--- START ---
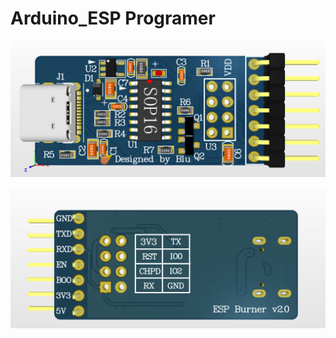 # Arduino_ESP Programer

<p align="center">
    <img src="Docs/Static_image/top.png" width="auto" height="auto" alt="TOP BOARD">
</p>


<p align="center">
    <img src="Docs/Static_image/bottom.png" width="auto" height="auto" alt="BOTTOM BOARD">
</p>


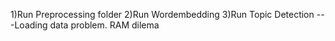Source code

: 1)Run Preprocessing folder
2)Run Wordembedding 
3)Run Topic Detection
						---Loading data problem. RAM dilema
						
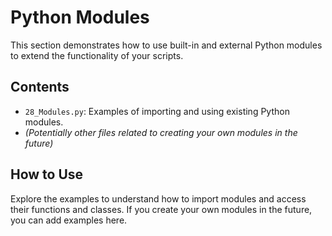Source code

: # Python Modules

This section demonstrates how to use built-in and external Python modules to extend the functionality of your scripts.

## Contents

-   `28_Modules.py`: Examples of importing and using existing Python modules.
-   *(Potentially other files related to creating your own modules in the future)*

## How to Use

Explore the examples to understand how to import modules and access their functions and classes. If you create your own modules in the future, you can add examples here.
--- END ---
**Task**
Return every line above exactly, omitting images.

**Output of the exercise**
 # Arduino_ESP Programer

<p align="center">
    <img src="Docs/Static_image/top.png" width="auto" height="auto" alt="TOP BOARD">
</p>


<p align="center">
    <img src="Docs/Static_image/bottom.png" width="auto" height="auto" alt="BOTTOM BOARD">
</p>


Source code

: 1)Run Preprocessing folder
2)Run Wordembedding 
3)Run Topic Detection
						---Loading data problem. RAM dilema
						
Source code

: # Python Modules

This section demonstrates how to use built-in and external Python modules to extend the functionality of your scripts.

## Contents

-   `28_Modules.py`: Examples of importing and using existing Python modules.
-   *(Potentially other files related to creating your own modules in the future)*

## How to Use

Explore the examples to understand how to import modules and access their functions and classes. If you create your own modules in the future, you can add examples here.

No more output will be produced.